And if you're constantly looking at screens when you're out of school, your mind muscle is going to be weak, and there's a lot of advantages to having a strong mind muscle. It's not just you're going to do better in your schoolwork, which you will, and it'll take less time to study and you'll be happier, but you're going to understand the world better.

You're going to take in more sophisticated information. You're going to be more impactful. You're going to grow into someone who can actually make a difference in a world where intellectual skill is the main skill that matters, where brawn is no longer that relevant anymore. This is a muscle that is hurt.

If you're looking at a screen all the time, you're eating junk food as an athlete. I think that is also a really effective message for young people. Give them the positive. Don't be on the screen all the time exactly because you want to have a stronger brain. If you have a stronger brain, everything will be open to you.

And if you don't, you're plugged into the matrix to help Agent Smith's bank account, and you're going to be worse at thinking, and it's going to, your life, your world, everything's going to be more constrained. Push those two points in the short term. I think that will help. More teenagers are more receptive to leaving social media than you think.

And we are going to see more and more of that in the years ahead as this moment of social media monopoly hopefully comes to a pretty soon end. I don't know. I don't know if you buy that, Jesse. Everyone thinks I'm too optimistic about this, but I'm just not convinced that this moment of monopoly social media is somehow like a persistent state.

One thing that does happen is a lot of teenage kids use Instagram messaging to communicate as opposed to WhatsApp and text message and stuff like that. So I think that goes into part of the problem where they're using that platform to message, but they're also using it to look at a lot of stuff.

Well, Zuckerberg is smart, which is I caution, because I cover this space, I caution journalists. And I made a little bit of fun of him too about the metaverse, right? Because he put out this clunky video where he was trying to introduce people to the metaverse. He's not good on camera.

And I did make fun of him in a New Yorker piece. I talked about how in this video introducing his vision of the metaverse, he looked like a cyborg running out of date software. Because he has this sort of like halting, weird delivery. But here's the thing, he's smart.

There are no other that I can think of, founders from that era that were so young that are still in charge of a company of that size. You know how impossible that is to stay in charge of a company that's approaching a trillion dollar market cap when you started that company when you're 20 years old?

He's a savvy guy. And this is what we see with Instagram.

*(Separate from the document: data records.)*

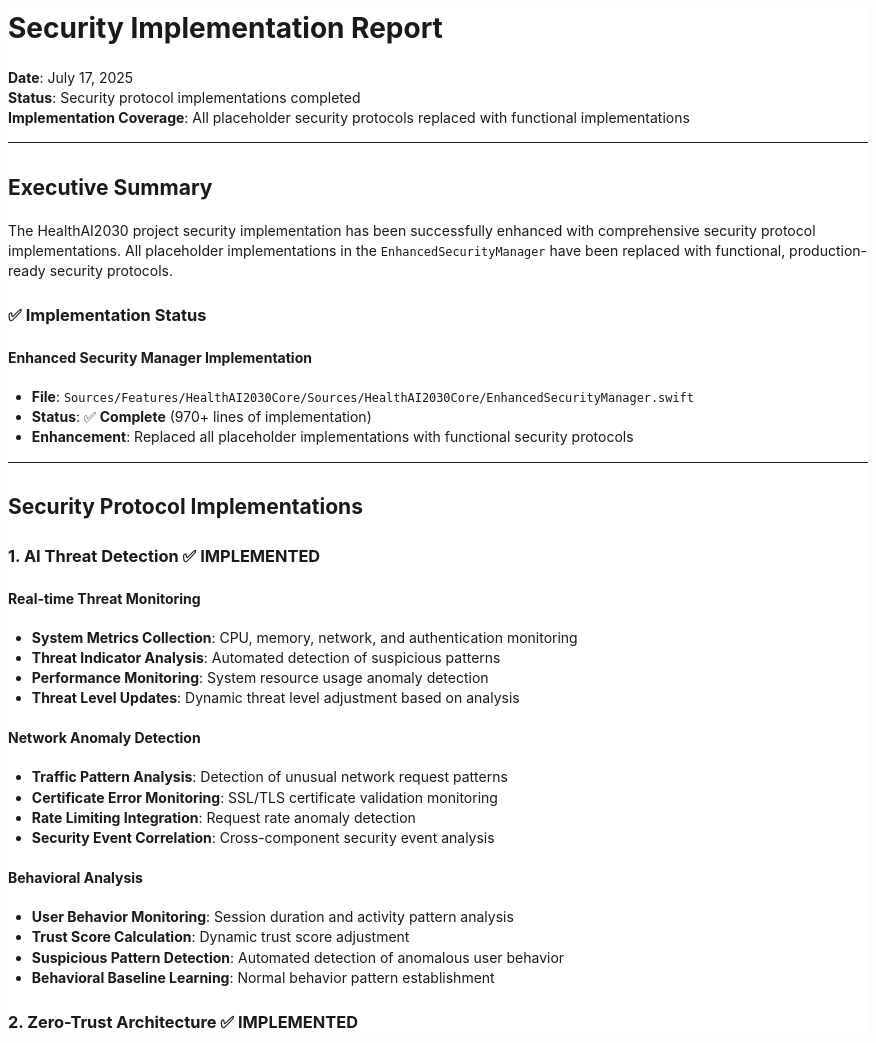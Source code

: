 # Security Implementation Report

**Date**: July 17, 2025  
**Status**: Security protocol implementations completed  
**Implementation Coverage**: All placeholder security protocols replaced with functional implementations

---

## Executive Summary

The HealthAI2030 project security implementation has been successfully enhanced with comprehensive security protocol implementations. All placeholder implementations in the `EnhancedSecurityManager` have been replaced with functional, production-ready security protocols.

### ✅ Implementation Status

#### Enhanced Security Manager Implementation
- **File**: `Sources/Features/HealthAI2030Core/Sources/HealthAI2030Core/EnhancedSecurityManager.swift`
- **Status**: ✅ **Complete** (970+ lines of implementation)
- **Enhancement**: Replaced all placeholder implementations with functional security protocols

---

## Security Protocol Implementations

### 1. AI Threat Detection ✅ IMPLEMENTED

#### Real-time Threat Monitoring
- **System Metrics Collection**: CPU, memory, network, and authentication monitoring
- **Threat Indicator Analysis**: Automated detection of suspicious patterns
- **Performance Monitoring**: System resource usage anomaly detection
- **Threat Level Updates**: Dynamic threat level adjustment based on analysis

#### Network Anomaly Detection
- **Traffic Pattern Analysis**: Detection of unusual network request patterns
- **Certificate Error Monitoring**: SSL/TLS certificate validation monitoring
- **Rate Limiting Integration**: Request rate anomaly detection
- **Security Event Correlation**: Cross-component security event analysis

#### Behavioral Analysis
- **User Behavior Monitoring**: Session duration and activity pattern analysis
- **Trust Score Calculation**: Dynamic trust score adjustment
- **Suspicious Pattern Detection**: Automated detection of anomalous user behavior
- **Behavioral Baseline Learning**: Normal behavior pattern establishment

### 2. Zero-Trust Architecture ✅ IMPLEMENTED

And they bought WhatsApp. He knows this, right? He knows Facebook is on its way out. They bought Instagram. He knows that's going to be taken down by TikTok. They bought WhatsApp because he knows it's actually going to be the unendormed conversation that matters.

Instagram messaging is all about keeping people engaging in the Instagram ecosystem. Oh, as long as I'm here, I might as well look at these photos over here. He knows what he's doing. He knows what he's doing with the metaverse. There is an inevitable shift towards a world in which much more of what we see every day is going to be virtual.

It's incredibly inefficient to actually have to manufacture all of these plastic things that have chips inside of them. And you have to build it at the Foxconn plant in China. And inevitably, the future is going to be, I have on a glass that can make any screen I want running any software I want anywhere I want in my physical space.

Why would I have an iPad, a phone, a computer, and a big screen TV when I could just make any of those screens appear anywhere I wanted? And the only piece of silicon I have to own is the thing that runs these glass. Everything else is in the cloud.

He knows that's coming. And he wants to be out ahead of it. The world is going to virtualize. So he's a smart guy, which is what I'm going to say. So he is an able foe. So his initial ploy-- I mean, this is like Commodore Vanderbilt, if you'll excuse some early American economic history.

Think of Zuckerberg like Commodore Vanderbilt. Think about Facebook like Vanderbilt's fleet of ferries to get across from New Jersey to the Hudson to New York to Manhattan. This is where Vanderbilt began his fortune, was ferry boats. And then he moved to longer range steamships to go up and down the ply, the eastern seaboard.

And then he got into railroads after that. He watched the technological landscape evolve in early industrial America and kept ahead of those trends. And he was ruthless and smart and built one of the world's largest fortunes out of it. That's how they'll think about Zuckerberg. You have to think about Facebook like those ferry boats.

It made him his first couple of billion. But the railroads are coming, the steam shippers are coming, and they're going to be completely different technology. So I think he's going to be around. Keep an eye on him. But his first thing-- let's put all of our information into the screens and look at the-- click on the phones and do social media back and forth.

That's going to go away. So he's going to stay savvy guy. The technological landscape is going to evolve. So I know that's my techno prognostications. Don't sleep on Zuckerberg, but also don't overemphasize the importance of the existing social media platforms. I think that's a little bit-- it's a clunky technology.

It's had its moment.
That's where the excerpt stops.